(Records from a dataset)
========================================

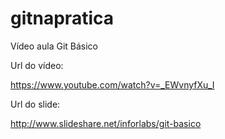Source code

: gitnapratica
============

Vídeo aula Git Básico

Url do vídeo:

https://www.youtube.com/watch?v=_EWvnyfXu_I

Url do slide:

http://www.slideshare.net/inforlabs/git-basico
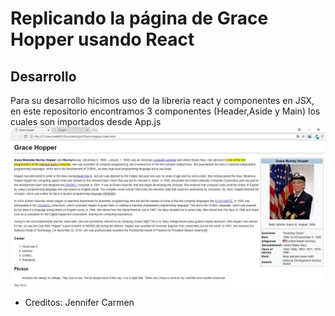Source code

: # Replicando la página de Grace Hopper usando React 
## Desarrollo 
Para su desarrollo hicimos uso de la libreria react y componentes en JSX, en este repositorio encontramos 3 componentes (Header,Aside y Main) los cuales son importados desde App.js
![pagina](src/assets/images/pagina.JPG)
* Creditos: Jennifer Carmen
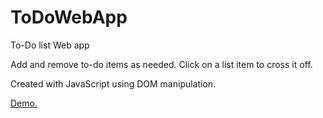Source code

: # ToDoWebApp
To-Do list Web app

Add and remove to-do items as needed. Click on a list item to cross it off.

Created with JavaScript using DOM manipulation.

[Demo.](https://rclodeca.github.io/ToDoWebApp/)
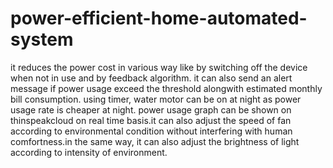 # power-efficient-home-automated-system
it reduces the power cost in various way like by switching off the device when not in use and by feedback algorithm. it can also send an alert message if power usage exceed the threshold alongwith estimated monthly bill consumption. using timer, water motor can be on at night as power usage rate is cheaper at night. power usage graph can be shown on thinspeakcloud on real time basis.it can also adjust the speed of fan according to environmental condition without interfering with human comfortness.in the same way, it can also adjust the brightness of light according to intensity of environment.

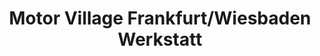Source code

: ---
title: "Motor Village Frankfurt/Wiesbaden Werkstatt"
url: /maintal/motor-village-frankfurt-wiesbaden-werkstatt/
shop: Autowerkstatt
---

========================================

▶ _ACTIVITY_: The copy must match each record exactly, apart from the images, which stay out.

▶ _RESULT BELOW_:
Source code

: gitnapratica
============

Vídeo aula Git Básico

Url do vídeo:

https://www.youtube.com/watch?v=_EWvnyfXu_I

Url do slide:

http://www.slideshare.net/inforlabs/git-basico
Source code

: # Replicando la página de Grace Hopper usando React 
## Desarrollo 
Para su desarrollo hicimos uso de la libreria react y componentes en JSX, en este repositorio encontramos 3 componentes (Header,Aside y Main) los cuales son importados desde App.js
![pagina](src/assets/images/pagina.JPG)
* Creditos: Jennifer Carmen
Source code

: # ToDoWebApp
To-Do list Web app

Add and remove to-do items as needed. Click on a list item to cross it off.

Created with JavaScript using DOM manipulation.

[Demo.](https://rclodeca.github.io/ToDoWebApp/)
 # power-efficient-home-automated-system
it reduces the power cost in various way like by switching off the device when not in use and by feedback algorithm. it can also send an alert message if power usage exceed the threshold alongwith estimated monthly bill consumption. using timer, water motor can be on at night as power usage rate is cheaper at night. power usage graph can be shown on thinspeakcloud on real time basis.it can also adjust the speed of fan according to environmental condition without interfering with human comfortness.in the same way, it can also adjust the brightness of light according to intensity of environment.

Source code

: ---
title: "Motor Village Frankfurt/Wiesbaden Werkstatt"
url: /maintal/motor-village-frankfurt-wiesbaden-werkstatt/
shop: Autowerkstatt
---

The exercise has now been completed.